Increased activity in Solana’s NFT markets and decentralized applications are pushing SOL price back toward year-to-date highs.
Solana’s native token (SOL) made significant gains of 5.5% on Nov. 28, trading at $58. This increase followed a retest of the $54 support level on Nov. 27. While some attribute SOL’s rise to the broader cryptocurrency market’s performance amid a deteriorating macroeconomic environment, the Solana network and its ecosystem have also played a crucial role in driving the price upswing.
On Nov. 28, the U.S. Dollar Strength Index (DXY), which measures the U.S. dollar against major fiat currencies, hit a three-month low. Investors are increasingly betting that the U.S. Federal Reserve (Fed) will cease raising interest rates, exerting downward pressure on the domestic currency. This sentiment has led fixed-income investors to seek higher yields abroad, resulting in selling pressure on the U.S. dollar.
Additionally, the price of gold surged by 1.5% to $2,043, reaching a six-month high, as U.S. Treasury yields declined. With the Fed signaling a forthcoming decline in interest rates, fixed-income investments are expected to yield lower returns. This has created an environment conducive to risk-taking and hedging positions, especially if inflation remains above the long-term target of 2%, favoring both gold and cryptocurrencies.
Solana’s gains can be explained by its competitive advantage
SOL’s momentum has surged, particularly as it competes with Ethereum (ETH), which is grappling with high transaction fees averaging above $7 per transaction over the past two weeks.
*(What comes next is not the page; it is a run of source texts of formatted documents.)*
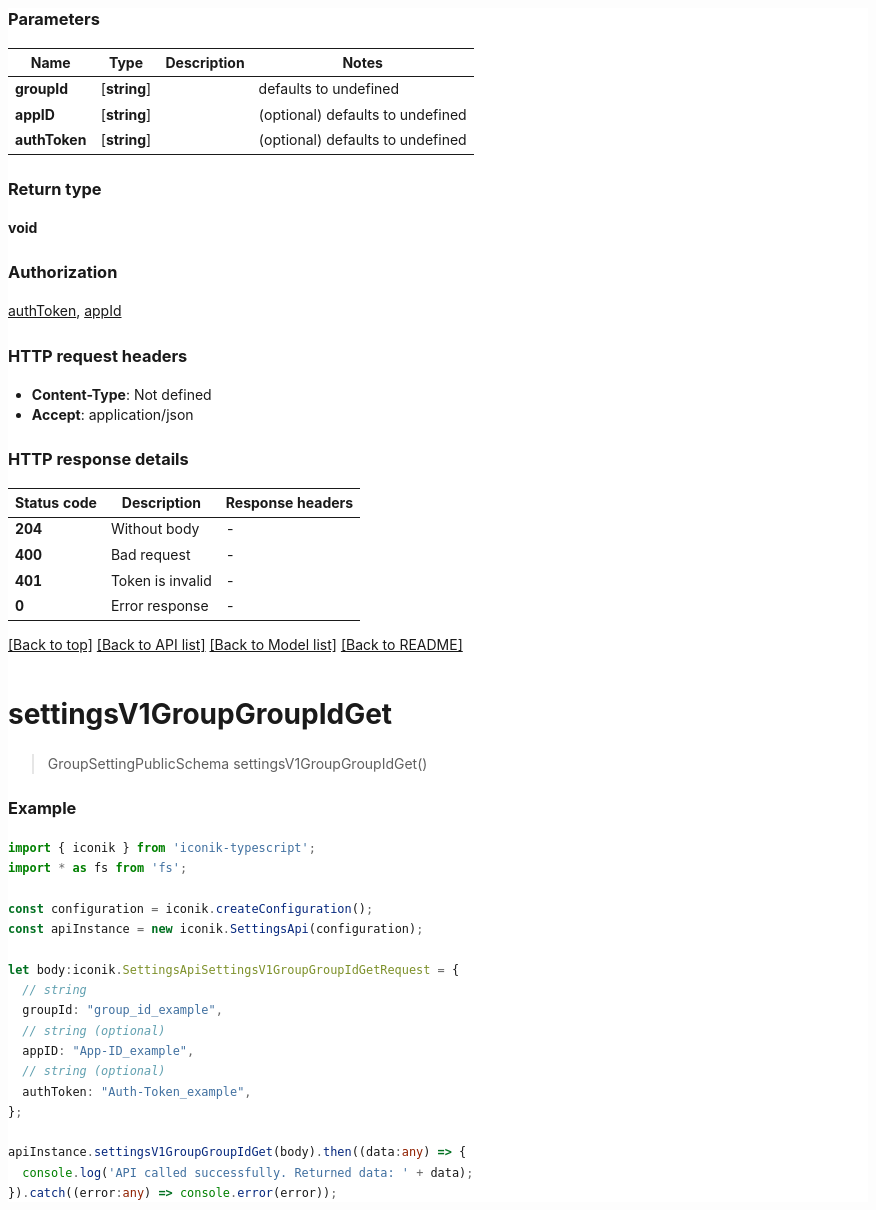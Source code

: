 
### Parameters

Name | Type | Description  | Notes
------------- | ------------- | ------------- | -------------
 **groupId** | [**string**] |  | defaults to undefined
 **appID** | [**string**] |  | (optional) defaults to undefined
 **authToken** | [**string**] |  | (optional) defaults to undefined


### Return type

**void**

### Authorization

[authToken](README.md#authToken), [appId](README.md#appId)

### HTTP request headers

 - **Content-Type**: Not defined
 - **Accept**: application/json


### HTTP response details
| Status code | Description | Response headers |
|-------------|-------------|------------------|
**204** | Without body |  -  |
**400** | Bad request |  -  |
**401** | Token is invalid |  -  |
**0** | Error response |  -  |

[[Back to top]](#) [[Back to API list]](README.md#documentation-for-api-endpoints) [[Back to Model list]](README.md#documentation-for-models) [[Back to README]](README.md)

# **settingsV1GroupGroupIdGet**
> GroupSettingPublicSchema settingsV1GroupGroupIdGet()



### Example


```typescript
import { iconik } from 'iconik-typescript';
import * as fs from 'fs';

const configuration = iconik.createConfiguration();
const apiInstance = new iconik.SettingsApi(configuration);

let body:iconik.SettingsApiSettingsV1GroupGroupIdGetRequest = {
  // string
  groupId: "group_id_example",
  // string (optional)
  appID: "App-ID_example",
  // string (optional)
  authToken: "Auth-Token_example",
};

apiInstance.settingsV1GroupGroupIdGet(body).then((data:any) => {
  console.log('API called successfully. Returned data: ' + data);
}).catch((error:any) => console.error(error));
```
In contrast, the average non-voting transaction on Solana costs only $0.003, making it a more favorable choice for various applications, including gaming, social networks, gambling, NFT launches, and collectibles.
During the past seven days, Solana saw a 10% increase in active addresses and a 9% rise in decentralized application (DApp) volume, while Ethereum faced a 21% decrease in volume. Additionally, the second-ranking BNB Chain experienced a 2% drop in volume. As a result, Solana emerged as the top-performing blockchain among the top 10 in terms of DApp activity gains.
Furthermore, Solana’s NFT activity surged by 35% in the past week, amounting to $24.5 million in sales, as reported by CryptoSlam. Despite the overall decline of 34% in global NFT volumes across all blockchains, Solana witnessed a 90% increase in the number of unique buyers during the same period. Notable highlights among Solana’s NFT markets included the Mad Lads, Tensorians and Claynosaurz collections.
Challenges include FTX and the lack of open-source projects
In September, SOL’s price faced downward pressure as investors worried about a potential sell-off resulting from the liquidation of FTX bankruptcy assets, which included over $600 million worth of SOL tokens. However, these concerns eased when it became apparent that most of these assets were locked up in vesting periods or staking, and the FTX estate’s digital asset sales were initially limited to $100 million per week, excluding Bitcoin (BTC) and Ether.
Moreover, a significant shift occurred within the Solana ecosystem as Code, a Solana-based crypto wallet, adopted the MIT License for its entire codebase. This open-source approach allows users to freely copy, modify, and distribute the code without restrictions. Code was founded by the same team behind the Canadian messaging app Kik.
Related: Why is Bitcoin price up today?
In short, while favorable macroeconomic conditions have contributed to the recent surge in SOL token value, it is crucial to recognize that increased activity in Solana’s NFT and DApps has played a significant role. In contrast to competitors grappling with high transaction costs and regulatory uncertainties, Solana is well-positioned for continued growth.
With the network boasting over 40,000 active addresses in the top six DApps over the last seven days, including Rarible, Jupiter Exchange, MeanFi, Raydium, and Magic Eden, SOL may have the potential to surpass its Nov. 16 high of $65, representing a $27.5 billion capitalization. In comparison, only two DApps on Ethereum, Uniswap and the newly launched Blast, achieved similar levels of activity during the same period.
This article is for general information purposes and is not intended to be and should not be taken as legal or investment advice. The views, thoughts, and opinions expressed here are the author’s alone and do not necessarily reflect or represent the views and opinions of Cointelegraph.